To do: Using the word "Sublime" as the filter, copy each matching line from the records.

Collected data

=== Section Start ===

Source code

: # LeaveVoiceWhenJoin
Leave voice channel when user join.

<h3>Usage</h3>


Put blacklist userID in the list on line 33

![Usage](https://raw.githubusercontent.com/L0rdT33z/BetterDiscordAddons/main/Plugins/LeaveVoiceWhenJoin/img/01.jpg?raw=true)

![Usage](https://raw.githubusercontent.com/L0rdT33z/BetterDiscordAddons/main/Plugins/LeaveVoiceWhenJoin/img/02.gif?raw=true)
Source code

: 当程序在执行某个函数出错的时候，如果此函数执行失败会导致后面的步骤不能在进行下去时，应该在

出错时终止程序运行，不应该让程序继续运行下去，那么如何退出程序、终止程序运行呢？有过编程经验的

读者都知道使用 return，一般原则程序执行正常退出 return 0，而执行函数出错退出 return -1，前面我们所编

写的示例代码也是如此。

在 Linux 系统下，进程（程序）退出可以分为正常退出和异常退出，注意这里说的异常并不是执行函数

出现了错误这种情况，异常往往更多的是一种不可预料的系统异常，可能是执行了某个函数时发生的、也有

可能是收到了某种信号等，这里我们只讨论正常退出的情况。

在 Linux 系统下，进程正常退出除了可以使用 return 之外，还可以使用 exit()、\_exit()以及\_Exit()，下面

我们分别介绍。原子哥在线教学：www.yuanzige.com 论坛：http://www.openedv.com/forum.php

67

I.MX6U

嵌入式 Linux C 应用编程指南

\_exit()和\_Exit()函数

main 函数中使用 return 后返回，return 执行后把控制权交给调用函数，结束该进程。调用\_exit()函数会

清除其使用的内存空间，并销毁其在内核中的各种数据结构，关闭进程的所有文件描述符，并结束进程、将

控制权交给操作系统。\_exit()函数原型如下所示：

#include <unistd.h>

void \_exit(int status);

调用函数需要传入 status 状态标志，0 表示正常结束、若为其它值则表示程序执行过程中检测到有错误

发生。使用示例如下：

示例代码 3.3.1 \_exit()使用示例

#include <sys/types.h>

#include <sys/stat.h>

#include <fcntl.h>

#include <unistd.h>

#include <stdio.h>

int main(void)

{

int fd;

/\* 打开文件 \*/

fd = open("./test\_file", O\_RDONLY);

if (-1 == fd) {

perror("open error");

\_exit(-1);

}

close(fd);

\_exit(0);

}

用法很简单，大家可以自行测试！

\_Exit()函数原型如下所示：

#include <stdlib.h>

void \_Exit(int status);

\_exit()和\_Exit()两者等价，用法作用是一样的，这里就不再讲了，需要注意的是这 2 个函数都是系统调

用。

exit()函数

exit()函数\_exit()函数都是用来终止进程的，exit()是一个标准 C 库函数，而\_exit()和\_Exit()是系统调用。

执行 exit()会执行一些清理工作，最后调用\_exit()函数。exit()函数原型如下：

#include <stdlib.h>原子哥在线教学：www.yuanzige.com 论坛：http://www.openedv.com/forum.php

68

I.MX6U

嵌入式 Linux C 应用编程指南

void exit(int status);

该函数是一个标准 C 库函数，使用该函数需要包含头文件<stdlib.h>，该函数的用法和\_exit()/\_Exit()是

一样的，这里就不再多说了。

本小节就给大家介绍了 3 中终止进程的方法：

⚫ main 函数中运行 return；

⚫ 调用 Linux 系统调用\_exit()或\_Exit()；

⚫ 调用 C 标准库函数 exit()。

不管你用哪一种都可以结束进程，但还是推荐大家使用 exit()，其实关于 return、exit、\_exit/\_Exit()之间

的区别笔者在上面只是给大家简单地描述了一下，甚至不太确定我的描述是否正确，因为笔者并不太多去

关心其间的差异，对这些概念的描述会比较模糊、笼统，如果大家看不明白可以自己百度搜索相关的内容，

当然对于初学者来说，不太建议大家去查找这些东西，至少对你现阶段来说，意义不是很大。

=== Section End ===
=== Section Start ===

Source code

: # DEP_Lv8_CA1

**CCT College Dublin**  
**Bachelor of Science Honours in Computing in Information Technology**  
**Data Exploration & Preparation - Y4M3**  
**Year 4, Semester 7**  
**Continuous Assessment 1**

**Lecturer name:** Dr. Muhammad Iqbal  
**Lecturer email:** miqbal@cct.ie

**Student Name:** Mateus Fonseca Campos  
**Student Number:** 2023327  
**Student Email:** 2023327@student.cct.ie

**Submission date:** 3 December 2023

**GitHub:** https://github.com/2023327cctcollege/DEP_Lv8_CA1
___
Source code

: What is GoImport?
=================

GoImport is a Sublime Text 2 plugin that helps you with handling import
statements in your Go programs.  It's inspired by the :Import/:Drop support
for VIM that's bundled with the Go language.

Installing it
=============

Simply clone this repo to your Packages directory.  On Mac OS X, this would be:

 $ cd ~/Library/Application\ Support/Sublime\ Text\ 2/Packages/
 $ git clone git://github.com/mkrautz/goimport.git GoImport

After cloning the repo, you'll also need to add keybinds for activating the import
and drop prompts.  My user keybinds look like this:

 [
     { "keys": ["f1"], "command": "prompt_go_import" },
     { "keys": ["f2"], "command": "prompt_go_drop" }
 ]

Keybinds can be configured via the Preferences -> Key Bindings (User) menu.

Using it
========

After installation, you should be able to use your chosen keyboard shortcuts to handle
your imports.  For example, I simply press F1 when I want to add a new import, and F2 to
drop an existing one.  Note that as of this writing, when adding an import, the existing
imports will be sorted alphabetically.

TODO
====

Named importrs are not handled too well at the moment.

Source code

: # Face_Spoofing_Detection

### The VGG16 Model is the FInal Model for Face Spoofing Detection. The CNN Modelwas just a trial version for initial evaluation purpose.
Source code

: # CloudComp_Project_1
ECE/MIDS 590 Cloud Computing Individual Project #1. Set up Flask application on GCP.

=== Section End ===
=== Section Start ===

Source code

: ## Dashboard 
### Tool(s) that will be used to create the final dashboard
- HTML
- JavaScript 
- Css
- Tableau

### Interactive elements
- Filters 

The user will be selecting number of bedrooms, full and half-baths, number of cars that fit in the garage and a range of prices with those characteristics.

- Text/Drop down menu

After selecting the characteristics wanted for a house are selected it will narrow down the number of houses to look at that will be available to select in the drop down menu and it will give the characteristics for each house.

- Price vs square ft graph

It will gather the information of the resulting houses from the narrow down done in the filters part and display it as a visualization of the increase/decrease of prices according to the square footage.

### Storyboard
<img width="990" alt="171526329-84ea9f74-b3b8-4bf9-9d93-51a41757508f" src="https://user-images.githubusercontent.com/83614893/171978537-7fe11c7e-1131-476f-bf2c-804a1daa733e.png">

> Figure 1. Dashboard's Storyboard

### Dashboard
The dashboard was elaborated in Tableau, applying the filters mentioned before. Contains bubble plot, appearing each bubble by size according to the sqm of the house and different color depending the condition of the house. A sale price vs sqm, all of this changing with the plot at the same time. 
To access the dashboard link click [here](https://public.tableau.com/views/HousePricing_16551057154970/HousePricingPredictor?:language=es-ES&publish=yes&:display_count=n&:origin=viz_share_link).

=== Section End ===

Task answer:
GoImport is a Sublime Text 2 plugin that helps you with handling import
 $ cd ~/Library/Application\ Support/Sublime\ Text\ 2/Packages/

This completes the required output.